【山崎主宰の俳句】縦書きはこちら→ Shusai_Haiku_201308
望郷以後
近未来近々未来青葡萄
るいるいと麦秋平野跳んでひとり
ただ青く房総台地あめんぼう
モスクワ晴東京くもりさくらんぼ
望郷以後泰山木の花に雨
水に倦み運河の橋の金魚売
心太うすべにいろの二人なり
西行の旅を曲れば夏の闇
いつの日の山上小湖ほととぎす
全景はほたるぶくろの中にこそ
【山崎主宰の選】
<火炎集>響焔2013年5月号より
襟巻のきつね日暮のような町 栗原 節子
生まれいでたるひかり二月の桃太郎 芝崎 綾子
関ヶ原雪寄りそいて家二軒 川嶋 悦子
雲が切れ一級河川ふきのとう 石井 和子
風二月ひとのヨットを見ておりぬ 沖 みゆき
冬銀河時間まっすぐ降りてきて 野復美智子
バレンタインデー寂しく日が沈む 新川 敏夫
建国記念日石を抛りて沈む 小川トシ子
一日が長し白鳥影蒼し 金 松仙
桃の花恋するために生まれたの 内田紀久子
<白灯対談より>
生臭く生きなめくじりなめくじり 伊達 サト
夜の薔薇音という音みな消して 高橋登仕子
ひっそりと桜が散って父の家 石井 昭子
花一輪猫が跨いで梅雨晴間 大見 充子
渡るべき大陸とおく柚子の花 篠田 香子
春の雲水のかたちに水の径 笹本 陽子
カラフルで元気な声の五月なり 菅野 友己
動かざる一片の雲昭和の日 佐藤由里枝
きわみまで優しき藍を春の海 辻 哲子
泰山木の花ふわりと人逝きぬ 小笠原良子
初蝶の風より零れ坂の道 若林 佐嗣
憲法記念日空青く何もせず 相田 勝子
兄と弟大正昭和夏座敷 岩田セイ子
長考の象と少年暮の春 水野 禮子
鯉のぼり一棹は三日月の船に 土屋 光子
ジンフィーズに透ける客船立夏かな 中村 直子
どこまでも青空つづき桐の花 斉藤 淑子
ありったけの緑をつかい夏来る 小林マリ子
日の当る順に花びら落ちにけり 多田せり菜
三月の扉を開けて朝の汽笛 楡井 正隆
【山崎主宰の編集後記】
いわゆる権威なるものの云う事は、半分しか信用しないことにしている。
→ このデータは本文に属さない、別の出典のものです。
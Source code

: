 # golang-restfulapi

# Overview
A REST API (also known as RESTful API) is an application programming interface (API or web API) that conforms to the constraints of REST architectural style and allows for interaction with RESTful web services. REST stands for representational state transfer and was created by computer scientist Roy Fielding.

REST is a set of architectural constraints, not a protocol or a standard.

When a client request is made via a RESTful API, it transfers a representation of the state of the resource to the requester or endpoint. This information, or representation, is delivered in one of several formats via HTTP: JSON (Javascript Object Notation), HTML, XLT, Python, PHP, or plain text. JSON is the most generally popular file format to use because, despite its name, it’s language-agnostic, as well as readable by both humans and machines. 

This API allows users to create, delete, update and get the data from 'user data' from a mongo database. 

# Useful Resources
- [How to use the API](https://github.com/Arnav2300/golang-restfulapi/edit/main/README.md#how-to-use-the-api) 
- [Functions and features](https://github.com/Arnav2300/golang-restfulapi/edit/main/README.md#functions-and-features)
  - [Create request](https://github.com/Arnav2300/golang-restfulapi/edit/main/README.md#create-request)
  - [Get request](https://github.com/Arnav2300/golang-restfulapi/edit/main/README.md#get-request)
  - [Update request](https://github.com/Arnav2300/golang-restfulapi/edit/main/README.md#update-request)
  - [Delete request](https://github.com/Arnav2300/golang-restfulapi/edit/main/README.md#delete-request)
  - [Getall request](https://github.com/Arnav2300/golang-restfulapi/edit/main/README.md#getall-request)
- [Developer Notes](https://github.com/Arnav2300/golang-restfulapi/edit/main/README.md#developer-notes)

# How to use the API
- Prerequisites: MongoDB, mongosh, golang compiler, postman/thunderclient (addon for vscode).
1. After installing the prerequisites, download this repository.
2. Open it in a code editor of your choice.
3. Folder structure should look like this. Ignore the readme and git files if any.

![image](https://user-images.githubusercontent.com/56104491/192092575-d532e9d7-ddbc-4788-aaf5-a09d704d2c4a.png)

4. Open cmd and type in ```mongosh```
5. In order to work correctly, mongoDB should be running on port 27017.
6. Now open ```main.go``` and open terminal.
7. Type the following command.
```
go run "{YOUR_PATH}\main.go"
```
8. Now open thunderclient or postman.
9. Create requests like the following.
身近な例で云えば、歳時記、辞書の類で、全くの嘘ではないと思うが、かなり眉唾で、鵜呑みにするのは危険である。
例外があって、国や政府、政治家の発言は、半分どころか全く信用しない。戦時中や、さきの原発事故、最近のアベノミクスなどを思い浮かべれば理由は云うまでもあるまい。